**WHAT THIS TASK INVOLVES**
In how many lines of these records does the word "whenever" appear? Give the number by itself.

**RECORDED DATA**
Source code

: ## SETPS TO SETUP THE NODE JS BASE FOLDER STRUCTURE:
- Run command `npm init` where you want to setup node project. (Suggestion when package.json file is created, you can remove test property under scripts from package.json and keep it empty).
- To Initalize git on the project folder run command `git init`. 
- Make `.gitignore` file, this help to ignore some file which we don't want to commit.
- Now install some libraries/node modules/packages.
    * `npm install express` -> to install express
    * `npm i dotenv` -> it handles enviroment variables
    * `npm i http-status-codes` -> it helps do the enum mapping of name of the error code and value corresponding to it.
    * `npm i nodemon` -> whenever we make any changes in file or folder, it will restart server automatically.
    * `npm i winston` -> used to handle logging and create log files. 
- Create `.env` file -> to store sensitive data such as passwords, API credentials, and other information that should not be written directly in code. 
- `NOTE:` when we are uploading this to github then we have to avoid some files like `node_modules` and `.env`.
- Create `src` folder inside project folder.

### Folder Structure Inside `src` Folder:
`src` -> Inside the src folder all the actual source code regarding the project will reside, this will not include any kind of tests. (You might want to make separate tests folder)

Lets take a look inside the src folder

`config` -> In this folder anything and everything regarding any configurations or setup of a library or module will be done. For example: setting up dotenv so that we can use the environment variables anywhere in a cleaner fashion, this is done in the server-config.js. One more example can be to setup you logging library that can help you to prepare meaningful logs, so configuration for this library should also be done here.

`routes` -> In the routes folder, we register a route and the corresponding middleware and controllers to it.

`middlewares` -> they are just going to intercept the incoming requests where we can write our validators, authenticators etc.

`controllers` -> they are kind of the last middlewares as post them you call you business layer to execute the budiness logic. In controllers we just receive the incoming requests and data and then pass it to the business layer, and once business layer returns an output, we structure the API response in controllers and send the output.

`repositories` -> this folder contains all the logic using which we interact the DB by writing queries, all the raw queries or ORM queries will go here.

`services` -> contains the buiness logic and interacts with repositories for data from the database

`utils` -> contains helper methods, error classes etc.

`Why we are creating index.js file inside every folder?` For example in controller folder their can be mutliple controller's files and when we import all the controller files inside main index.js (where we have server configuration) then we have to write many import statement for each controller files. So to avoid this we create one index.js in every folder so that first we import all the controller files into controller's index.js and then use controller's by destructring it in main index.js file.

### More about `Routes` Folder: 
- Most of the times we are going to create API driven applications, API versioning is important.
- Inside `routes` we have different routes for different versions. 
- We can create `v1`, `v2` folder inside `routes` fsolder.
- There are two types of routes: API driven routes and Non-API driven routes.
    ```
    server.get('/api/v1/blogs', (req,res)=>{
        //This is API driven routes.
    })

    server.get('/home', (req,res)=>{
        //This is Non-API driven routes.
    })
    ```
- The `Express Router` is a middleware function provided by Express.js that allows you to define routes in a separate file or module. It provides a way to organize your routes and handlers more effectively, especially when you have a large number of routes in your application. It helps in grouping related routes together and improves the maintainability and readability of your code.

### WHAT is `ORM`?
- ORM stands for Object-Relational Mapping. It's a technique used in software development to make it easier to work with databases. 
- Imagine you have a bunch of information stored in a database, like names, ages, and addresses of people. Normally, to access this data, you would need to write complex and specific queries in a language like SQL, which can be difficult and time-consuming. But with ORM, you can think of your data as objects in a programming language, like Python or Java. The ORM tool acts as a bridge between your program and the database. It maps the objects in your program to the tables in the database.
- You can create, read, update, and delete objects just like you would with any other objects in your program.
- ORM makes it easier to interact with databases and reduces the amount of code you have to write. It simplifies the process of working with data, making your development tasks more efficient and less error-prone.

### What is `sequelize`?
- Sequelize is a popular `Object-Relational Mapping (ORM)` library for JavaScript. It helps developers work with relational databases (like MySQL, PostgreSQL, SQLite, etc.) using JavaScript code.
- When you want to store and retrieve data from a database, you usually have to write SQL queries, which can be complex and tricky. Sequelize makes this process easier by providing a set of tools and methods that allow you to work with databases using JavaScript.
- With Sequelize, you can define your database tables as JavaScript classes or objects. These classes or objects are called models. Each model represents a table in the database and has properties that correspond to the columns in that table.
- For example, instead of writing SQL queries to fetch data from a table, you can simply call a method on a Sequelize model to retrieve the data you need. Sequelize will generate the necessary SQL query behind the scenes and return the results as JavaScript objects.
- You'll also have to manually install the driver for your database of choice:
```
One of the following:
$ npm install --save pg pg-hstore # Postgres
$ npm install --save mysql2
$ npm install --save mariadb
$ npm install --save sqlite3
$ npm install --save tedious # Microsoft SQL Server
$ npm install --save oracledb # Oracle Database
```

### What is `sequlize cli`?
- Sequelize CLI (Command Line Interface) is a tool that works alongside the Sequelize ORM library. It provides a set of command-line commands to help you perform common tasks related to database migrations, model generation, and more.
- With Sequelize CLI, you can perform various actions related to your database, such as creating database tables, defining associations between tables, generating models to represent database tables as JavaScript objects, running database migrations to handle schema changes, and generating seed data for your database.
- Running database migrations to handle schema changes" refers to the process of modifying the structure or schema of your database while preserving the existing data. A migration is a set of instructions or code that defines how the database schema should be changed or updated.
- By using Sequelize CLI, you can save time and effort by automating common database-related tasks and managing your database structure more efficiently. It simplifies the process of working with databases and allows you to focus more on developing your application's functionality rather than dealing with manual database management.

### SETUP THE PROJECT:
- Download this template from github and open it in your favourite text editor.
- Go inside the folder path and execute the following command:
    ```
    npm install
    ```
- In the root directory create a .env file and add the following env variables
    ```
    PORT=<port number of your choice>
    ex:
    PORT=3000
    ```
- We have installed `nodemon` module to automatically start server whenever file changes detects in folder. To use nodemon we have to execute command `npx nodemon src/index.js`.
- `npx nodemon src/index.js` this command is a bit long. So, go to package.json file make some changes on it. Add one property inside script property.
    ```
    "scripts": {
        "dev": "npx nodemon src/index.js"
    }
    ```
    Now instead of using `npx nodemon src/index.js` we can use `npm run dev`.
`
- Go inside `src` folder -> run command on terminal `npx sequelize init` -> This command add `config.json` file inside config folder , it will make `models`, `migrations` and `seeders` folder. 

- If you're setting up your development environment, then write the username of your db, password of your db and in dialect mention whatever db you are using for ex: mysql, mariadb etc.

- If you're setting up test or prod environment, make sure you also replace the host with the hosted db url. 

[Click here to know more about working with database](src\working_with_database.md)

**ANSWER TO THE EXERCISE**
2